このレース、外枠の先行馬有利という傾向がはっきり出ています。特に13番枠より外が好成績を収めているのですが…今年は13頭しかいない。傾向データからすると、大外13番枠のネロ以外にないわけです。シルクロードS(GⅢ)4着、古馬になってからOP2勝で新潟千直は(2.2.0.0)と連対率100%。ただ、ちょっとお膳立てが整い過ぎている感が拭えない。名前のせいか、悪魔の囁きのように聞こえてくる。ちなみにネロは暴君として悪名高いのですが、殷の紂王のような救いようのない暴君ではなく、立派な功績も残している。ただ、功罪の振り幅があまりに大きいのと、キリスト教を迫害したこと―特に初代教皇とされるペテロを処刑したことで、キリスト教社会での評判はすこぶる悪いのです。母や妻を殺害してしまったのは精神的に不安定な面の顕れかもしれませんが、馬のネロは成績が安定していて、おそらく精神的にも安定した、操縦し易い馬なのでしょう。

2014年も少頭数で、13頭立てが、大外13番枠の馬が除外になり12頭立てなっても、10番、11番の馬が馬券圏内に来た。少頭数でも外枠有利ということです。ただ、外枠だからとんでもない馬が突っ込んできて配当を荒らすというわけでもなく、外枠で尚且つそれなりに支持されている馬が上位に来ます。従って、極端な穴狙いは禁物。

 

本命は…ネロで仕方ない。この馬だけに限らず、ヨハネスブルグ産駒は新潟芝は滅法得意というのもある。データ的には非の打ちどころがなく、休み明けとはいえ中間の動きは抜群。この季節、追い切りで張り切り過ぎると本番でヘタレやしないかと一抹の不安もあるのですが、この馬が吹っ飛んでしまったら、運がなかったと諦めるしかない。

 

対抗に昨年覇者ベルカント。休み明けのCBC賞(GⅢ)で3着は上々ですが、休み明けで好走すると、2走ボケするのではないかという懸念もつきまとう。この馬自身、人気を背負ってコケるときも多く、レースの格が違うとはいえ手堅いネロとは対照的。それに昨年は14頭中の13番枠だったのに対し、今年は4番枠。とはいえ鬼門としか言いようがない5~8番枠よりはマシ。

 

単穴アットウィル。

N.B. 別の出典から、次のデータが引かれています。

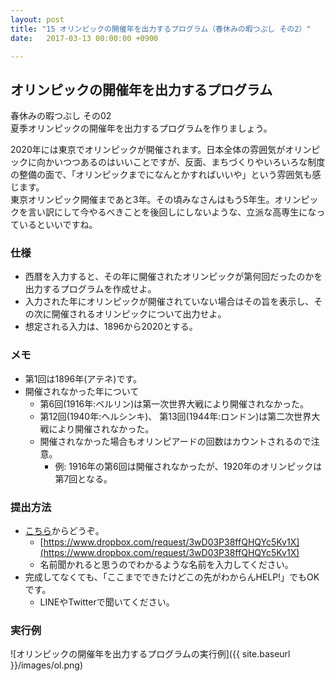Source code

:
 ```yaml
---
layout: post
title: "15 オリンピックの開催年を出力するプログラム（春休みの暇つぶし その2）"
date:   2017-03-13 00:00:00 +0900

---
```


## オリンピックの開催年を出力するプログラム

春休みの暇つぶし その02  
夏季オリンピックの開催年を出力するプログラムを作りましょう。

2020年には東京でオリンピックが開催されます。日本全体の雰囲気がオリンピックに向かいつつあるのはいいことですが、反面、まちづくりやいろいろな制度の整備の面で、「オリンピックまでになんとかすればいいや」という雰囲気も感じます。  
東京オリンピック開催まであと3年。その頃みなさんはもう5年生。オリンピックを言い訳にして今やるべきことを後回しにしないような、立派な高専生になっているといいですね。

### 仕様

- 西暦を入力すると、その年に開催されたオリンピックが第何回だったのかを出力するプログラムを作成せよ。
- 入力された年にオリンピックが開催されていない場合はその旨を表示し、その次に開催されるオリンピックについて出力せよ。
- 想定される入力は、1896から2020とする。

### メモ

- 第1回は1896年(アテネ)です。
- 開催されなかった年について
    * 第6回(1916年:ベルリン)は第一次世界大戦により開催されなかった。
    * 第12回(1940年:ヘルシンキ)、 第13回(1944年:ロンドン)は第二次世界大戦により開催されなかった。
    * 開催されなかった場合もオリンピアードの回数はカウントされるので注意。
        - 例: 1916年の第6回は開催されなかったが、1920年のオリンピックは第7回となる。

### 提出方法

- [こちら](https://www.dropbox.com/request/3wD03P38ffQHQYc5Kv1X)からどうぞ。
    * [https://www.dropbox.com/request/3wD03P38ffQHQYc5Kv1X](https://www.dropbox.com/request/3wD03P38ffQHQYc5Kv1X)
    * 名前聞かれると思うのでわかるような名前を入力してください。
- 完成してなくても、「ここまでできたけどこの先がわからんHELP!」でもOKです。
    * LINEやTwitterで聞いてください。

### 実行例

![オリンピックの開催年を出力するプログラムの実行例]({{ site.baseurl }}/images/ol.png)
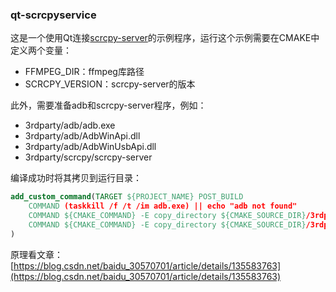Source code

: ### qt-scrcpyservice  
这是一个使用Qt连接[scrcpy-server](https://github.com/Genymobile/scrcpy)的示例程序，运行这个示例需要在CMAKE中定义两个变量：
- FFMPEG_DIR：ffmpeg库路径
- SCRCPY_VERSION：scrcpy-server的版本
  
此外，需要准备adb和scrcpy-server程序，例如：
- 3rdparty/adb/adb.exe
- 3rdparty/adb/AdbWinApi.dll
- 3rdparty/adb/AdbWinUsbApi.dll
- 3rdparty/scrcpy/scrcpy-server
  
编译成功时将其拷贝到运行目录：
```cmake
add_custom_command(TARGET ${PROJECT_NAME} POST_BUILD
    COMMAND (taskkill /f /t /im adb.exe) || echo "adb not found"
    COMMAND ${CMAKE_COMMAND} -E copy_directory ${CMAKE_SOURCE_DIR}/3rdparty/adb $<TARGET_FILE_DIR:${PROJECT_NAME}>/adb
    COMMAND ${CMAKE_COMMAND} -E copy_directory ${CMAKE_SOURCE_DIR}/3rdparty/scrcpy $<TARGET_FILE_DIR:${PROJECT_NAME}>/scrcpy
)
```
原理看文章：[https://blog.csdn.net/baidu_30570701/article/details/135583763](https://blog.csdn.net/baidu_30570701/article/details/135583763)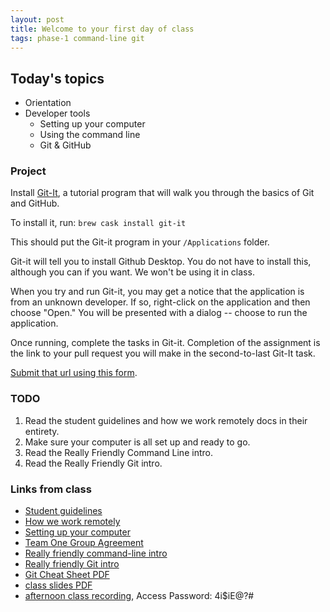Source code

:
```yaml
---
layout: post
title: Welcome to your first day of class
tags: phase-1 command-line git
---
```


## Today's topics

- Orientation
- Developer tools
  - Setting up your computer
  - Using the command line
  - Git & GitHub

### Project

Install [Git-It](https://github.com/jlord/git-it-electron), a tutorial program that will walk you through the basics of Git and GitHub.

To install it, run:
`brew cask install git-it`

This should put the Git-it program in your `/Applications` folder.

Git-it will tell you to install Github Desktop. You do not have to install this, although you can if you want. We won't be using it in class.

When you try and run Git-it, you may get a notice that the application is from an unknown developer. If so, right-click on the application and then choose "Open." You will be presented with a dialog -- choose to run the application.

Once running, complete the tasks in Git-it. Completion of the assignment is the link to your pull request you will make in the second-to-last Git-It task.

[Submit that url using this form](https://forms.gle/hKL37abHZ7TEoyWT6).

### TODO

1. Read the student guidelines and how we work remotely docs in their entirety.
2. Make sure your computer is all set up and ready to go.
3. Read the Really Friendly Command Line intro.
4. Read the Really Friendly Git intro.

### Links from class

* [Student guidelines](https://drive.google.com/open?id=17j7lH4BTArHwF9TMN9bzDO05REuXflpYCa8JnV1KDLI&authuser=1)
* [How we work remotely](https://docs.google.com/document/d/1l2RYOM-fdJCgd7nWbXp2k_t6xNDNRVZDlqEfn83TACg/edit?usp=sharing)
* [Setting up your computer](https://drive.google.com/open?id=1ibV4dA4ciQsxn9MT7TV4-e_KgzUQwCQ7O1zEVfxy_28&authuser=1)
* [Team One Group Agreement](https://docs.google.com/document/d/1dBb-LePiuM2rV7SJJB42f7W9wdv86ic5uq2Rjsu_mP8/edit?usp=sharing)
* [Really friendly command-line intro](https://drive.google.com/open?id=1E4ALJrjclTYE4C6lwIV517-SOXiZ-Dqb)
* [Really friendly Git intro](https://drive.google.com/open?id=125rubyTQpBwmpi6I_UzUWfT1aXeHmy5n)
* [Git Cheat Sheet PDF](https://github.github.com/training-kit/downloads/github-git-cheat-sheet.pdf)
* [class slides PDF](https://drive.google.com/file/d/1lwNtUTnNRvwx6mednOf2m95bZwpiV13g/view?usp=sharing)
* [afternoon class recording](https://zoom.us/rec/share/69BpbJKh6kRIXqfqymzwapQtDo24eaa80Sgd-qdfy09kau4RAHyp6skdTNsxT430), Access Password: 4i$iE@?#
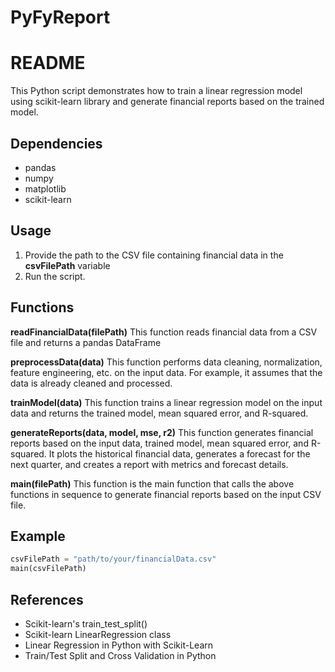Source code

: # PyFyReport

# README
This Python script demonstrates how to train a linear regression model using scikit-learn library and generate financial reports based on the trained model.

## Dependencies
- pandas
- numpy
- matplotlib
- scikit-learn

## Usage
1. Provide the path to the CSV file containing financial data in the **csvFilePath** variable
2. Run the script.

## Functions
**readFinancialData(filePath)**
This function reads financial data from a CSV file and returns a pandas DataFrame

**preprocessData(data)**
This function performs data cleaning, normalization, feature engineering, etc. on the input data. For example, it assumes that the data is already cleaned and processed.

**trainModel(data)**
This function trains a linear regression model on the input data and returns the trained model, mean squared error, and R-squared.

**generateReports(data, model, mse, r2)**
This function generates financial reports based on the input data, trained model, mean squared error, and R-squared. It plots the historical financial data, generates a forecast for the next quarter, and creates a report with metrics and forecast details.

**main(filePath)**
This function is the main function that calls the above functions in sequence to generate financial reports based on the input CSV file.

## Example
```python
csvFilePath = "path/to/your/financialData.csv"
main(csvFilePath)
```

## References
- Scikit-learn's train_test_split()
- Scikit-learn LinearRegression class
- Linear Regression in Python with Scikit-Learn
- Train/Test Split and Cross Validation in Python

前走福島のOP特別4着で、そこから中一週。成績を見たところ、崩れないけれど弾けない、という印象があり、1番人気を3度連続裏切り、3番人気で勝って、また1番人気だった前走で敗れるというのは閉口してしまいますが、3連続で1番人気を裏切ったときも、馬券圏外に沈むことはなかった。他のコースだったら、重賞では足りないと切るのですが、新潟千直という特別な舞台なら、一変あるかも。

 

あと注意する馬にプリンセスムーン。前々走駿風S(1600万)、前走韋駄天S(OP)と新潟千直連勝。この2つのレースはアイビスSDの前哨戦的存在なのですが、あまり成績が直結しないという印象があります。連勝した2戦は13番枠、16番枠とともに外枠。しかし今回は鬼門の6番枠。4走前、5走前も新潟千直で結果を出していて、新潟千直のスペシャリストということで人気しそうですが、見方を換えるとそこ以外はいまひとつ冴えない。重賞だけにあまり新潟千直の成績だけにとらわれない方がいいかも。

 

ローズミラクルは韋駄天S3着。枠を考えれば勝ったプリンセスムーンから0.2秒差、2着ネロとアタマ差は上出来。ただ、今回は同馬との斤量差は2キロから1キロに縮んでいて、それがどう影響するか。今回は外枠ではないものの、プリンセスムーンよりはマシな枠。

 

穴馬指名にファンデルワールス。気になるのはブリンカー装着で新潟千直に初挑戦すること。先行力はあるけれど、弾けず掲示板で終わってしまうのは陣営曰く、集中力が最後まで続いてくれないかららしい。1000万条件の身でここに挑む以上、何か手ごたえを感じ取っているはず。馬具を着けた緒戦は買い。何よりこれまで3戦乗ってきた嘉藤が新潟にいるのに、今回西田を乗せてきた。西田は2010年ケイティラブでこのレースを勝っている。そのときはフルゲートで5枠9番と、決していい枠ではなかった。狙っていなければ、嘉藤を続けて乗せているでしょう。さすがに1000万すら善戦どまりな現状、西田よりいい騎手を確保できなかったというのが実際なのでしょうが、陣営の勝負気配を感じました。勝ち負けはともかく、3着なら。

 

 ◎8枠13番 ネロ(内田博/2番人気 3.6倍)

〇4枠4番 ベルカント(デムーロ/1番人気 2.1倍)

▲7枠11番 アットウィル(蛯名/4番人気 10.6倍)

△5枠6番 プリンセスムーン(北村友/3番人気 5.2倍)

△3枠3番 ローズミラクル(吉田隼/5番人気 19.8倍)

×5枠7番 ファンデルワールス(西田/10番人気 54.1倍)

 

買い目は13を軸に三連複3、4、6、7、11に流して10点。

あと、印は回らなかったものの、ファンデルワールス同様ブリンカー装着で初の新潟千直に挑む9番サトノデプロマットと13番のワイドで計11点。